Streaming & Iteration

New in version 19.10.0.

glom’s helpers for streaming use cases.

Specifier types which yield their results incrementally so that they can be applied to targets which are themselves streaming (e.g. chunks of rows from a database, lines from a file) without excessive memory usage.

glom’s streaming functionality revolves around a single Iter Specifier type, which has methods to transform the target stream.

class glom.Iter(subspec=T, **kwargs)[source]

Iter() is glom’s counterpart to Python’s built-in iter() function. Given an iterable target, Iter() yields the result of applying the passed spec to each element of the target, similar to the built-in [] spec, but streaming.

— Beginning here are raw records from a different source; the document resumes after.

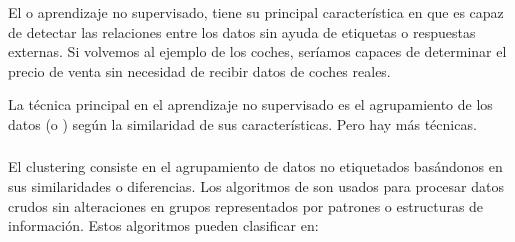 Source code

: El  o  aprendizaje no supervisado, tiene su principal característica en que es capaz de detectar las relaciones entre los datos sin ayuda de etiquetas o respuestas externas. Si volvemos al ejemplo de los coches, seríamos capaces de determinar el precio de venta sin necesidad de recibir datos de coches reales.

La técnica principal en el aprendizaje no supervisado es el agrupamiento de los datos (o ) según la similaridad de sus características. Pero hay más técnicas.

\subsubsection{}

El clustering consiste en el agrupamiento de datos no etiquetados basándonos en sus similaridades o diferencias. Los algoritmos de  son usados para procesar datos crudos sin alteraciones en grupos representados por patrones o estructuras de información. Estos algoritmos pueden clasificar en:

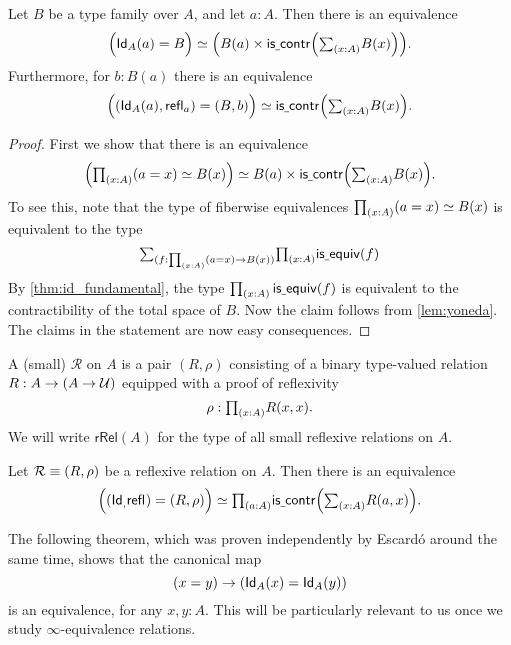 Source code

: \begin{cor}
Let $B$ be a type family over $A$, and let $a:A$. Then there is an equivalence
\begin{equation*}
\eqv{\Big(\idtypevar{A}(a)=B\Big)}{\Big(B(a)\times\iscontr\Big(\sm{x:A}B(x)\Big)\Big)}.
\end{equation*}
Furthermore, for $b:B(a)$ there is an equivalence
\begin{equation*}
\eqv{\Big((\idtypevar{A}(a),\refl{a})=(B,b)\Big)}{\iscontr\Big(\sm{x:A}B(x)\Big)}.
\end{equation*}
\end{cor}

\begin{proof}
First we show that there is an equivalence
\begin{equation*}
\eqv{\Big(\prd{x:A} (a=x)\eqvsym B(x)\Big)}{B(a)\times\iscontr\Big(\sm{x:A}B(x)\Big)}.
\end{equation*}
To see this, note that the type of fiberwise equivalences $\prd{x:A} (a=x)\eqvsym B(x)$ is equivalent to the type
\begin{equation*}
\sm{f:\prd{x:A}(a=x)\to B(x)}\prd{x:A}\isequiv(f)
\end{equation*}
By \cref{thm:id_fundamental}, the type $\prd{x:A}\isequiv(f)$ is equivalent to the contractibility of the total space of $B$. Now the claim follows from \cref{lem:yoneda}. The claims in the statement are now easy consequences.
\end{proof}

\begin{defn}
A (small)  $\mathcal{R}$ on $A$ is a pair $(R,\rho)$ consisting of a binary type-valued relation $R:A\to (A\to \mathcal{U})$ equipped with a proof of reflexivity
\begin{equation*}
\rho : \prd{x:A}R(x,x).
\end{equation*}
We will write $\mathsf{rRel}(A)$ for the type of all small reflexive relations on $A$.
\end{defn}

\begin{cor}\label{cor:yoneda_rel}
Let $\mathcal{R}\equiv (R,\rho)$ be a reflexive relation on $A$.
Then there is an equivalence
\begin{equation*}
\eqv{\Big((\idtypevar,\refl{})=(R,\rho)\Big)}{\prd{a:A}\iscontr\Big(\sm{x:A}R(a,x)\Big)}.
\end{equation*}
\end{cor}

The following theorem, which was proven independently by Escardó \cite{Escardo2016} around the same time, shows that the canonical map
\begin{equation*}
(x=y)\to (\mathsf{Id}_{A}(x)=\mathsf{Id}_{A}(y))
\end{equation*}
is an equivalence, for any $x,y:A$. This will be particularly relevant to us once we study $\infty$-equivalence relations.

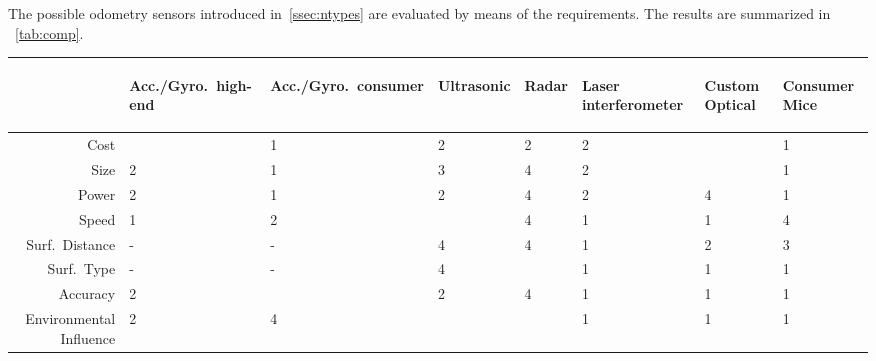 \documentclass[12pt,a4paper]{article}
\begin{document}
The possible odometry sensors introduced in~\autoref{ssec:ntypes} are evaluated by means of the requirements.
The results are summarized in ~\autoref{tab:comp}.

\begin{table}[htbp]
 \begin{threeparttable}[b]
  \centering
  \begin{tabular}{rlllllll}
      & \begin{turn}{60} Acc./Gyro.\ high-end  \end{turn} \hspace{-18mm} & \begin{turn}{60} Acc./Gyro.\ consumer  \end{turn} \hspace{-18mm} & \begin{turn}{60} Ultrasonic \end{turn} \hspace{-8mm} & \begin{turn}{60}  Radar  \end{turn}  \hspace{-5mm} & \begin{turn}{60}Laser interferometer \end{turn} \hspace{-18mm} & \begin{turn}{60}Custom Optical \end{turn} \hspace{-15mm} & \begin{turn}{60}Consumer Mice\end{turn} \hspace{-10mm}\\
     \hline
     Cost   & \color{red}{5}   & 1     & 2   &  2 & 2 & \color{red}{5}\tnote{4} & 1\\
     Size   & 2   & 1     & 3   &  4 & 2 & \color{red}{5} & 1\\
     Power   & 2   & 1     & 2   &  4 & 2 & 4 & 1 \\
     Speed   & 1   & 2     & \color{red}{5}\tnote{1}   &  4 & 1 & 1 & 4\\
     Surf.\ Distance   & -   & -     & 4   &  4 & 1 & 2 & 3\\
     Surf.\ Type   & -   & -     & 4   &  \color{red}{5}\tnote{3} & 1 & 1 & 1\\
     Accuracy  & 2   & \color{red}{5}     & 2   &  4 & 1 & 1 & 1\\
     Environmental Influence  & 2   & 4     & \color{red}{5}\tnote{2}   &  \color{red}{5} & 1 & 1 & 1\\

\end{tabular}
\end{threeparttable}
\end{table}
\end{document}
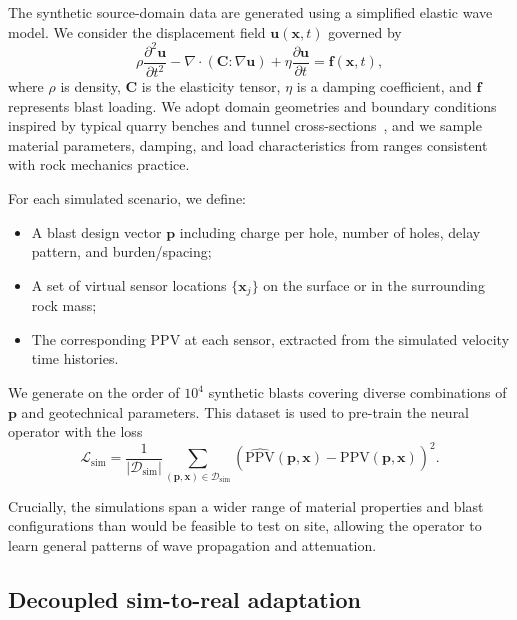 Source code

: \documentclass[a4paper,fleqn]{cas-sc}
\begin{document}
The synthetic source-domain data are generated using a simplified elastic wave model.
We consider the displacement field $\mathbf{u}(\mathbf{x},t)$ governed by
\begin{equation}
    \rho \frac{\partial^2 \mathbf{u}}{\partial t^2}
    - \nabla \cdot \left( \mathbf{C} : \nabla \mathbf{u} \right)
    + \eta \frac{\partial \mathbf{u}}{\partial t}
    = \mathbf{f}(\mathbf{x},t),
    \label{eq:wave}
\end{equation}
where $\rho$ is density, $\mathbf{C}$ is the elasticity tensor,
$\eta$ is a damping coefficient, and $\mathbf{f}$ represents blast loading.
We adopt domain geometries and boundary conditions inspired by typical quarry benches
and tunnel cross-sections~\citep{Zorzal2022FEM},
and we sample material parameters, damping, and load characteristics
from ranges consistent with rock mechanics practice.

For each simulated scenario, we define:
\begin{itemize}
  \item A blast design vector $\mathbf{p}$ including charge per hole, number of holes, delay pattern, and burden/spacing;
  \item A set of virtual sensor locations $\{\mathbf{x}_j\}$ on the surface or in the surrounding rock mass;
  \item The corresponding PPV at each sensor, extracted from the simulated velocity time histories.
\end{itemize}
We generate on the order of $10^4$ synthetic blasts covering diverse combinations of $\mathbf{p}$ and geotechnical parameters.
This dataset is used to pre-train the neural operator with the loss
\begin{equation}
    \mathcal{L}_\mathrm{sim}
    = \frac{1}{|\mathcal{D}_\mathrm{sim}|}
      \sum_{(\mathbf{p},\mathbf{x}) \in \mathcal{D}_\mathrm{sim}}
      \left( \hat{\mathrm{PPV}}(\mathbf{p},\mathbf{x}) - \mathrm{PPV}(\mathbf{p},\mathbf{x}) \right)^2.
\end{equation}

Crucially, the simulations span a wider range of material properties and blast configurations
than would be feasible to test on site,
allowing the operator to learn general patterns of wave propagation and attenuation.

\subsection{Decoupled sim-to-real adaptation}
\end{document}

The following turns a list of strings into integers using Iter(), before deduplicating and converting it to a tuple:

>>> glom(['1', '2', '1', '3'], (Iter(int), set, tuple))
(1, 2, 3)

Iter() also has many useful methods which can be chained to compose a stream processing pipeline. The above can also be written as:

>>> glom(['1', '2', '1', '3'], (Iter().map(int).unique(), tuple))
(1, 2, 3)

Iter() also respects glom’s SKIP and STOP singletons for filtering and breaking iteration.

Parameters:
  • subspec – A subspec to be applied on each element from the iterable.
  • sentinel – Keyword-only argument, which, when found in the iterable stream, causes the iteration to stop. Same as with the built-in iter().
map(subspec)[source]

Return a new Iter() spec which will apply the provided subspec to each element of the iterable.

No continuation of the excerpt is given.